(Plain-text document sources)
# # # # #

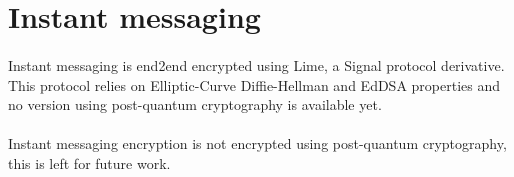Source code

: \documentclass[a4paper,11pt]{article}
\begin{document}
\newpage
\section{Instant messaging}
\paragraph*{}Instant messaging is end2end encrypted using Lime\citep{lime}, a Signal protocol derivative. This protocol relies on Elliptic-Curve Diffie-Hellman and EdDSA properties and no version using post-quantum cryptography is available yet.
\paragraph*{}Instant messaging encryption is not encrypted using post-quantum cryptography, this is left for future work.

\newpage



\end{document}
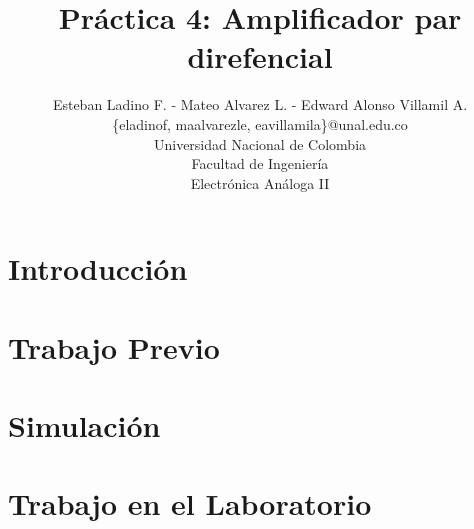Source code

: \documentclass[twocolumns,12pt]{IEEEtran}
\begin{document}
\renewcommand{\tablename}{\small{\textsc{Tabla}}}

\title{Práctica 4: Amplificador par direfencial}
\author{Esteban Ladino F. - Mateo Alvarez L. - Edward Alonso Villamil A.\\ 
\{eladinof, maalvarezle, eavillamila\}@unal.edu.co\\ Universidad Nacional de Colombia\\
Facultad de Ingeniería\\
Electrónica Análoga II}
\maketitle


\renewcommand{\leftmark}{Práctica 4: Amplificador par direfencial., E. Ladino, M. Alvarez y E. Villamil, noviembre 17 del 2019}  

\maketitle


\begin{abstract}

\end{abstract}

\renewcommand{\abstractname}{Resumen}
\begin{abstract}

\end{abstract}

\renewcommand{\IEEEkeywordsname}{Palabras Clave}
\begin{IEEEkeywords} 

\end{IEEEkeywords}

\IEEEpeerreviewmaketitle

\section{Introducción}

\section{Trabajo Previo}

\section{Simulación}

\section{Trabajo en el Laboratorio}
\end{document}
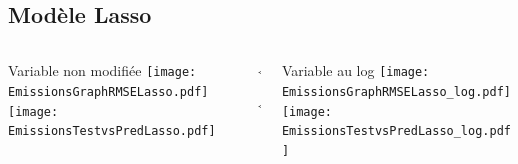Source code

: \documentclass[8pt,aspectratio=169,hyperref={unicode=true}]{beamer}
\begin{document}
\subsection{Modèle Lasso}
\begin{frame}{\insertsubsection}
  \begin{columns}[t]
    \begin{column}{.33\textwidth}
      \centering Variable non modifiée
      \texttt{[image: EmissionsGraphRMSELasso.pdf]}
      \texttt{[image: EmissionsTestvsPredLasso.pdf]}
    \end{column}
    \begin{column}{.33\textwidth}
      $\Longleftarrow$
      \scriptsize
      {\centering
        }
      

      \normalsize
      $\Longleftarrow$

      \raggedleft{$\Longrightarrow$}
      \scriptsize
      {\centering
        }
      

      \normalsize
      \raggedleft{$\Longrightarrow$}
    \end{column}
    \begin{column}{.33\textwidth}
      \centering Variable au log
      \texttt{[image: EmissionsGraphRMSELasso\_log.pdf]}
      \texttt{[image: EmissionsTestvsPredLasso\_log.pdf]}
    \end{column}
  \end{columns}
\end{frame}
\end{document}
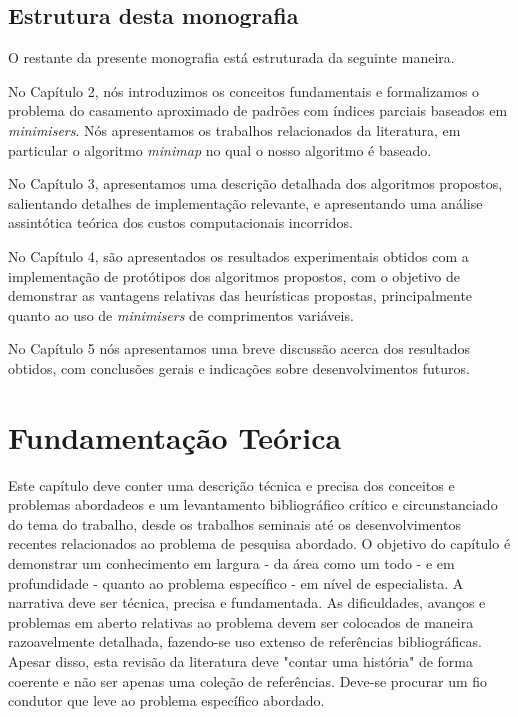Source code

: \documentclass[bsc, oneside, scr, 12pt]{ufpethesis}
\newenvironment{comment}{\itshape\noindent<begin comment -- ommit this in the final version>\par}{\par\noindent<end comment>\rm}
\newcommand{\minimisers}{\textit{minimisers}\/\xspace}
\begin{document}
\section{Estrutura desta monografia}

O restante da presente monografia está estruturada da seguinte maneira.

No Capítulo 2, nós introduzimos os conceitos fundamentais e formalizamos o problema do casamento aproximado de padrões com índices parciais baseados em \minimisers. Nós apresentamos os trabalhos relacionados da literatura, em particular o algoritmo \textit{minimap}\cite{} no qual o nosso algoritmo é baseado.

No Capítulo 3, apresentamos uma descrição detalhada dos algoritmos propostos, salientando detalhes de implementação relevante, e apresentando uma análise assintótica teórica dos custos computacionais incorridos.

No Capítulo 4, são apresentados os resultados experimentais obtidos com a implementação de protótipos dos algoritmos propostos, com o objetivo de demonstrar as vantagens relativas das heurísticas propostas, principalmente quanto ao uso de \minimisers de comprimentos variáveis.

No Capítulo 5 nós apresentamos uma breve discussão acerca dos resultados obtidos, com conclusões gerais e indicações sobre desenvolvimentos futuros.




\chapter{Fundamentação Teórica}

\begin{comment}
	Este capítulo deve conter uma descrição técnica e precisa dos conceitos e problemas abordadeos e um levantamento bibliográfico crítico e circunstanciado do tema do trabalho, desde os trabalhos seminais até os desenvolvimentos recentes relacionados ao problema de pesquisa abordado. O objetivo do capítulo é demonstrar um conhecimento em largura - da área como um todo - e em profundidade - quanto ao problema específico - em nível de especialista. A narrativa deve ser técnica, precisa e fundamentada. As dificuldades, avanços e problemas em aberto relativas ao problema devem ser colocados de maneira razoavelmente detalhada, fazendo-se uso extenso de referências bibliográficas. Apesar disso, esta revisão da literatura deve "contar uma história" de forma coerente e não ser apenas uma coleção de referências. Deve-se procurar um fio condutor que leve ao problema específico abordado.
\end{comment}
\end{document}
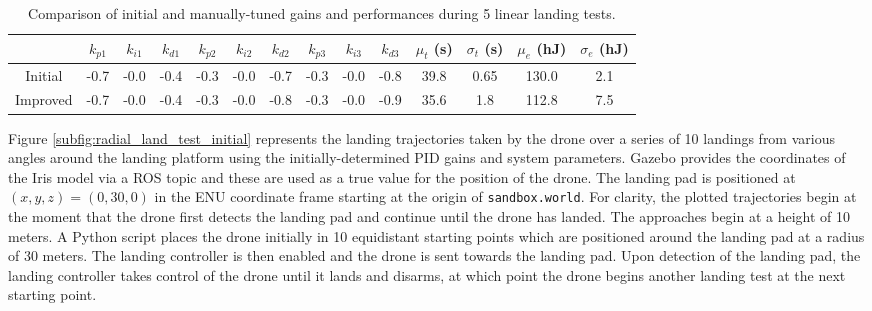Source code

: \begin{table}[ht]
    \centering
    \resizebox{\textwidth}{!}
    { 
    \begin{tabular}{|c|c|c|c|c|c|c|c|c|c|c|c|c|c|}
    \cline{2-14}
    	\multicolumn{1}{c|}{} & $k_{p1}$ & $k_{i1}$ & $k_{d1}$ & $k_{p2}$ & $k_{i2}$ & $k_{d2}$ & $k_{p3}$ & $k_{i3}$ & $k_{d3}$ & $\mu_t$ (s) & $\sigma_t$ (s) & $\mu_e$ (hJ) & $\sigma_e$ (hJ) \\\hline
    	Initial & -0.7 & -0.0 & -0.4 & -0.3 & -0.0 & -0.7 & -0.3 & -0.0 & -0.8 & 39.8 & 0.65 & 130.0 & 2.1 \\\hline
    	Improved & -0.7 & -0.0 & -0.4 & -0.3 & -0.0 & -0.8 & -0.3 & -0.0 & -0.9 & 35.6 & 1.8 & 112.8 & 7.5 \\\hline
    \end{tabular}
    }
    \caption{Comparison of initial and manually-tuned gains and performances during 5 linear landing tests.}
    \label{tab:linear_land_performance_comparison}
\end{table}

Figure \ref{subfig:radial_land_test_initial} represents the landing trajectories taken by the drone over a series of 10 landings from various angles around the landing platform using the initially-determined PID gains and system parameters. Gazebo provides the coordinates of the Iris model via a ROS topic and these are used as a true value for the position of the drone. The landing pad is positioned at $(x,y,z)=(0,30,0)$ in the ENU coordinate frame starting at the origin of \texttt{sandbox.world}. For clarity, the plotted trajectories begin at the moment that the drone first detects the landing pad and continue until the drone has landed. The approaches begin at a height of 10 meters. A Python script places the drone initially in 10 equidistant starting points which are positioned around the landing pad at a radius of 30 meters. The landing controller is then enabled and the drone is sent towards the landing pad. Upon detection of the landing pad, the landing controller takes control of the drone until it lands and disarms, at which point the drone begins another landing test at the next starting point.

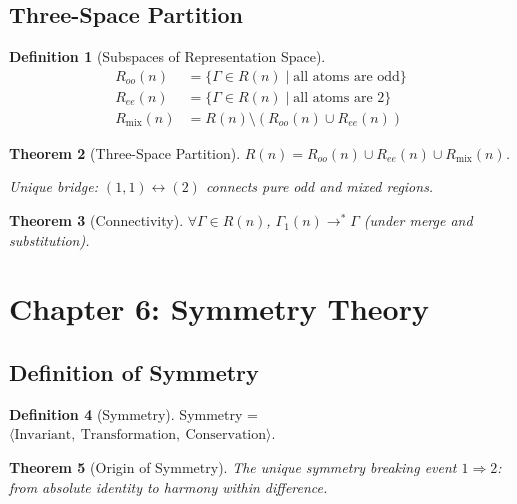 \documentclass[12pt]{article}
\newtheorem{theorem}{Theorem}[section]
\theoremstyle{definition}
\newtheorem{definition}[theorem]{Definition}
\begin{document}
\subsection{Three-Space Partition}

\begin{definition}[Subspaces of Representation Space]
\begin{align*}
R_{oo}(n) &= \{\Gamma \in R(n) \mid \text{all atoms are odd}\} \\
R_{ee}(n) &= \{\Gamma \in R(n) \mid \text{all atoms are 2}\} \\
R_{\text{mix}}(n) &= R(n) \setminus (R_{oo}(n) \cup R_{ee}(n))
\end{align*}
\end{definition}

\begin{theorem}[Three-Space Partition]
\(R(n) = R_{oo}(n) \cup R_{ee}(n) \cup R_{\text{mix}}(n)\).

Unique bridge: \((1,1) \leftrightarrow (2)\) connects pure odd and mixed regions.
\end{theorem}

\begin{theorem}[Connectivity]
\(\forall \Gamma \in R(n)\), \(\Gamma_1(n) \rightarrow^* \Gamma\) (under merge and substitution).
\end{theorem}

\newpage


\section{Chapter 6: Symmetry Theory}

\subsection{Definition of Symmetry}

\begin{definition}[Symmetry]
Symmetry = \(\langle \text{Invariant},\ \text{Transformation},\ \text{Conservation} \rangle\).
\end{definition}

\begin{theorem}[Origin of Symmetry]
The unique symmetry breaking event \(1 \Rightarrow 2\): from absolute identity to harmony within difference.
\end{theorem}
\end{document}
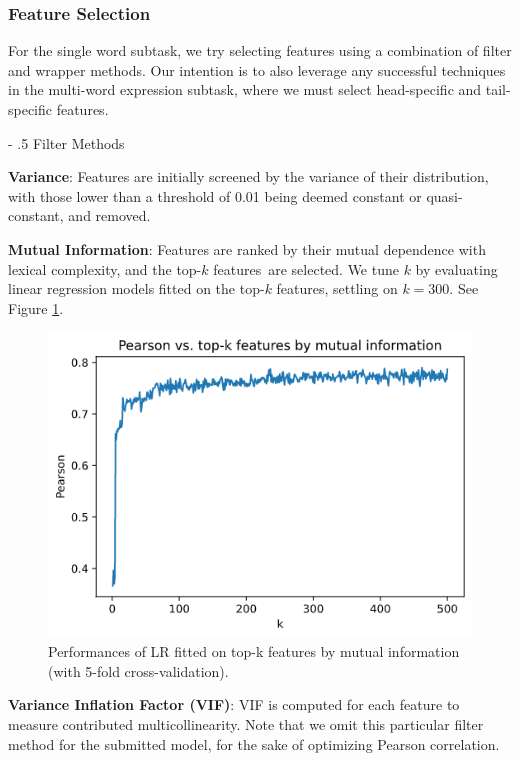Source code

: \documentclass[11pt,a4paper]{article}
\makeatletter
\renewcommand\paragraph{%
    \@startsection{paragraph}{4}{0mm}%
        {-\baselineskip}%
        {.5\baselineskip}%
        {\normalfont\normalsize\bfseries}}
\makeatother
\begin{document}
\subsubsection{Feature Selection}

For the single word subtask, we try selecting features using a combination of filter and wrapper methods. Our intention is to also leverage any successful techniques in the multi-word expression subtask, where we must select head-specific and tail-specific features.

\paragraph{Filter Methods}

\textbf{Variance}: Features are initially screened by the variance of their distribution, with those lower than a threshold of 0.01 being deemed constant or quasi-constant, and removed. 

\textbf{Mutual Information}: Features are ranked by their mutual dependence with lexical complexity, and the top-$k$ features are selected. We tune $k$ by evaluating linear regression models fitted on the top-$k$ features, settling on $k=300$. See Figure \ref{fig:mi}.

\begin{figure}
  \centering
  \includegraphics[scale=0.4]{mi.png}
  \caption{\label{fig:mi} Performances of LR fitted on top-k features by mutual information (with 5-fold cross-validation).}
\end{figure}

\textbf{Variance Inflation Factor (VIF)}: VIF is computed for each feature to measure contributed multicollinearity. Note that we omit this particular filter method for the submitted model, for the sake of optimizing Pearson correlation.
\end{document}
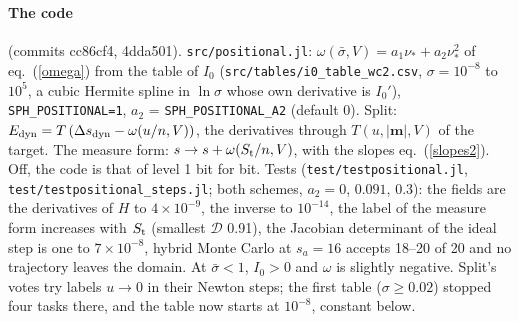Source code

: \documentclass[11pt,aps,preprint,nofootinbib,superscriptaddress,tightenlines]{revtex4-2}
\def\Eq#1{eq.~(\ref{#1})}
\let\oldparagraph\paragraph
\renewcommand{\paragraph}{\par\bigskip\oldparagraph}
\begin{document}
\paragraph{The code} (commits cc86cf4, 4dda501).  \nolinkurl{src/positional.jl}: $\omega(\bar\sigma,V)=a_1\nu_*+a_2\nu_*^2$ of \Eq{omega} from the table
of $I_0$ (\nolinkurl{src/tables/i0_table_wc2.csv}, $\sigma=10^{-8}$ to $10^5$, a cubic Hermite spline in $\ln\sigma$ whose own derivative is $I_0'$),
\texttt{SPH\_POSITIONAL=1}, $a_2$ = \texttt{SPH\_POSITIONAL\_A2} (default 0).  Split: $E_{\rm dyn}=T\,(\Delta s_{\rm dyn}-\omega(u/n,V))$, the derivatives
through $T(u,|\bm m|,V)$ of the target.  The measure form: $s\to s+\omega(S_{\rm t}/n,V)$, with the slopes \Eq{slopes2}.  Off, the code is that of
level 1 bit for bit.  Tests (\nolinkurl{test/testpositional.jl}, \nolinkurl{test/testpositional_steps.jl}; both schemes, $a_2=0$, $0.091$, $0.3$): the
fields are the derivatives of $H$ to $4\times10^{-9}$, the inverse to $10^{-14}$, the label of the measure form increases with $S_{\rm t}$ (smallest
$\mathcal D$ 0.91), the Jacobian determinant of the ideal step is one to $7\times10^{-8}$, hybrid Monte Carlo at $s_a=16$ accepts 18--20 of 20 and no
trajectory leaves the domain.  At $\bar\sigma<1$, $I_0>0$ and $\omega$ is slightly negative.  Split's votes try labels $u\to0$ in their Newton
steps; the first table ($\sigma\ge0.02$) stopped four tasks there, and the table now starts at $10^{-8}$, constant below.
\end{document}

# # # # #

◆ Task goal: Search the records above for the string "version" and copy each line that holds it.

◆ Your solution:
\paragraph*{}Instant messaging is end2end encrypted using Lime\citep{lime}, a Signal protocol derivative. This protocol relies on Elliptic-Curve Diffie-Hellman and EdDSA properties and no version using post-quantum cryptography is available yet.
\newenvironment{comment}{\itshape\noindent<begin comment -- ommit this in the final version>\par}{\par\noindent<end comment>\rm}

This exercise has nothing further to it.